Blog Post: the heart of a langauge server

matklad · matklad · commit 17e00921ad34 · 2023-12-26T13:09:59.000Z
diff --git a/blog/_posts/2023-12-26-the-heart-of-a-language-server.adoc b/blog/_posts/2023-12-26-the-heart-of-a-language-server.adoc
@@ -0,0 +1,282 @@
+= The Heart of a Language Server
+:sectanchors:
+:page-layout: post
+
+In this post, I want to expand on one curious comment from rust-analyzer code base.
+You can find the comment https://github.com/rust-lang/rust-analyzer/blob/34cffbf1d75fb6b5cb6bc68a9854b20dc74f135d/crates/hir/src/semantics/source_to_def.rs#L3-L4[here].
+
+It describes a curious recursive algorithm that is repeated across different language-server-shaped thing:
+I've seen it implemented for Kotlin and C#, and implemented it myself for Rust.
+
+Here's a seemingly random grab bag of IDE features:
+
+- Go to definition
+- Code completion
+- Run test at the cursor
+- Extract variable
+
+What's common among them all?
+All these features are relative to the _current position_ of the cursor!
+The input is not only the state of the code at a give point in time, but a specific location in the source of a project, like `src/main.rs:90:2`.
+
+And the first thing a language server needs to do for any of the above features is to understand what is located at the given offset, semantically speaking.
+Is it an operator, like `+`?
+Is it a name, like `foo`?
+If it is a name, in what context a name is used --- does it _define_ an entity named `foo` or does it _refer_ to a pre-existing entity?
+If it is a reference, then _what_ entity is referenced?
+What type is it?
+
+The first step here is determining a node in the syntax tree which covers the offset.
+This is relatively straightforward:
+
+[source,rust]
+----
+fn node_at_offset(node: SyntaxNode, offset: u32) -> SyntaxNode {
+    assert!(node.text_range().contains(offset));
+    node.children()
+        .find(|it| it.text_range().contains(offset))
+        .map(|it| node_at_offset(it, offset))
+        .unwrap_or(node)
+}
+----
+
+But the syntax tree by itself doesn't contain enough information to drive IDE features.
+Semantic analysis is required.
+
+But the problem with semantic analysis is that it usually involves several layers of intermediate representations, which are only indirectly related to the syntax tree.
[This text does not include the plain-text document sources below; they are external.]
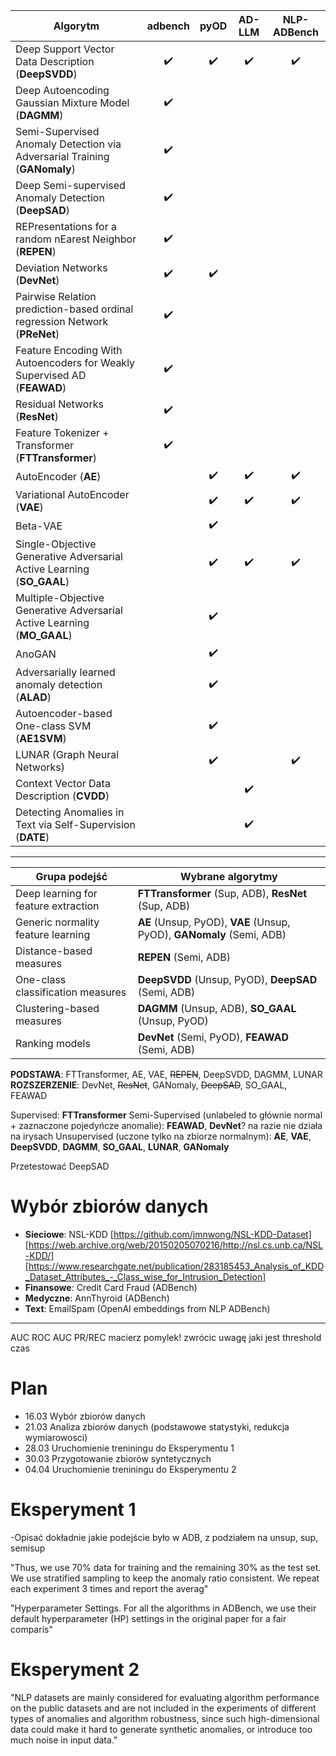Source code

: 

| Algorytm                                                            | adbench | pyOD | AD-LLM | NLP-ADBench |
|----------------------------------------------------------------------|:-------:|:----:|:------:|:-----------:|
| Deep Support Vector Data Description (**DeepSVDD**)                  | ✔️      | ✔️   | ✔️     | ✔️          |
| Deep Autoencoding Gaussian Mixture Model (**DAGMM**)                 | ✔️      |      |        |             |
| Semi-Supervised Anomaly Detection via Adversarial Training (**GANomaly**) | ✔️      |      |        |             |
| Deep Semi-supervised Anomaly Detection (**DeepSAD**)                 | ✔️      |      |        |             |
| REPresentations for a random nEarest Neighbor (**REPEN**)            | ✔️      |      |        |             |
| Deviation Networks (**DevNet**)                                      | ✔️      | ✔️   |        |             |
| Pairwise Relation prediction-based ordinal regression Network (**PReNet**) | ✔️      |      |        |             |
| Feature Encoding With Autoencoders for Weakly Supervised AD (**FEAWAD**) | ✔️      |      |        |             |
| Residual Networks (**ResNet**)                                       | ✔️      |      |        |             |
| Feature Tokenizer + Transformer (**FTTransformer**)                  | ✔️      |      |        |             |
| AutoEncoder (**AE**)                                                 |         | ✔️   | ✔️     | ✔️          |
| Variational AutoEncoder (**VAE**)                                    |         | ✔️   | ✔️     | ✔️          |
| Beta-VAE                                                             |         | ✔️   |        |             |
| Single-Objective Generative Adversarial Active Learning (**SO_GAAL**) |         | ✔️   | ✔️     | ✔️          |
| Multiple-Objective Generative Adversarial Active Learning (**MO_GAAL**) |         | ✔️   |        |             |
| AnoGAN                                                               |         | ✔️   |        |             |
| Adversarially learned anomaly detection (**ALAD**)                   |         | ✔️   |        |             |
| Autoencoder-based One-class SVM (**AE1SVM**)                         |         | ✔️   |        |             |
| LUNAR (Graph Neural Networks)                                        |         | ✔️   |        | ✔️          |
| Context Vector Data Description (**CVDD**)                           |         |      | ✔️     |             |
| Detecting Anomalies in Text via Self-Supervision (**DATE**)          |         |      | ✔️     |             |

---



| Grupa podejść                                   | Wybrane algorytmy                                |
|-------------------------------------------------|--------------------------------------------------|
| Deep learning for feature extraction            | **FTTransformer** (Sup, ADB), **ResNet** (Sup, ADB)                    |
| Generic normality feature learning              | **AE** (Unsup, PyOD), **VAE** (Unsup, PyOD), **GANomaly** (Semi, ADB)         |
| Distance-based measures                         | **REPEN** (Semi, ADB)                                      |
| One-class classification measures               | **DeepSVDD** (Unsup, PyOD), **DeepSAD** (Semi, ADB)                        |
| Clustering-based measures                       | **DAGMM** (Unsup, ADB), **SO_GAAL** (Unsup, PyOD)                                        |
| Ranking models                                  | **DevNet** (Semi, PyOD), **FEAWAD** (Semi, ADB)|

**PODSTAWA**: FTTransformer, AE, VAE, ~~REPEN~~, DeepSVDD, DAGMM, LUNAR
**ROZSZERZENIE**: DevNet, ~~ResNet~~, GANomaly, ~~DeepSAD~~, SO_GAAL, FEAWAD


Supervised: **FTTransformer**
Semi-Supervised (unlabeled to głównie normal + zaznaczone pojedyńcze anomalie): **FEAWAD**, **DevNet**? na razie nie działa na irysach
Unsupervised (uczone tylko na zbiorze normalnym): **AE**, **VAE**, **DeepSVDD**, **DAGMM**, **SO_GAAL**, **LUNAR**, **GANomaly**

Przetestować DeepSAD

# Wybór zbiorów danych 


- **Sieciowe**: NSL-KDD [https://github.com/jmnwong/NSL-KDD-Dataset] [https://web.archive.org/web/20150205070216/http://nsl.cs.unb.ca/NSL-KDD/] [https://www.researchgate.net/publication/283185453_Analysis_of_KDD_Dataset_Attributes_-_Class_wise_for_Intrusion_Detection]
- **Finansowe**: Credit Card Fraud (ADBench)
- **Medyczne**: AnnThyroid (ADBench)
- **Text**: EmailSpam (OpenAI embeddings from NLP ADBench)


----------------
AUC ROC
AUC PR/REC
macierz pomylek!  zwrócic uwagę jaki jest threshold
czas


# Plan 

- 16.03 Wybór zbiorów danych
- 21.03 Analiza zbiorów danych (podstawowe statystyki, redukcja wymiarowosci)
- 28.03 Uruchomienie treniningu do Eksperymentu 1
- 30.03 Przygotowanie zbiorów syntetycznych
- 04.04 Uruchomienie treniningu do Eksperymentu 2





# Eksperyment 1

-Opisać dokładnie jakie podejście było w ADB, z podziałem na unsup, sup, semisup

"Thus, we use 70% data for training and the remaining 30%
as the test set. We use stratified sampling to keep the anomaly ratio consistent. We repeat each
experiment 3 times and report the averag"

"Hyperparameter Settings. For all the algorithms in ADBench, we use their default hyperparameter
(HP) settings in the original paper for a fair comparis"


# Eksperyment 2

"NLP datasets are mainly considered for evaluating algorithm performance on the public datasets and are not included in the
experiments of different types of anomalies and algorithm robustness, since such high-dimensional
data could make it hard to generate synthetic anomalies, or introduce too much noise in input data."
+While the syntax tree is relatively uniform, and it is possible to implement a generic traversal like the one above,
+semantic information is usually stored in a menagerie of ad-hoc data structures: trees, graphs, and plain old hash tables.
+
+Traditional compilers attach source span information to semantic elements, which could look like this:
+
+[source,rust]
+----
+struct Span {
+    file: PathBuf,
+    line: u32,
+    column: u32,
+}
+
+struct LocalVariable {
+    name: InternedString,
+    mutability: Mutability,
+    ty: Type,
+    span: Span
+}
+----
+
+With line information in place, it _is_ possible for a language server to find an appropriate semantic element for a given cursor position:
+just iterate all semantic elements there are, and find the one with the smallest span which still contains the cursor.
+
+This approach works, but has two drawbacks.
+
+The _first_ drawback is that it's too slow.
+To iterate over all semantic elements, an entire compilation unit must be analyzed, and that's too slow, even if done incrementally.
+The core trick of a performant language server is that it avoids any analysis unless _absolutely_ necessary.
+The server knows everything about the function currently on the screen, and knows almost nothing about other functions.
+
+The _second_ drawback is more philosophical --- using text spans _erases_ information about the underlying syntax trees.
+A `LocalVariable` didn't originate from a particular `span` of text, it was created using a specific node in the concrete syntax tree.
+For features like "go to definition", which need to go from syntax to semantics, the approximation turns out to be good enough.
+But for refactors, it is often convenient to go in the opposite direction --- from semantics to syntax.
+To change a tuple enum to a record enum, a language server needs to find all usages of the enum in the semantic model, but then it needs to modify the syntax tree.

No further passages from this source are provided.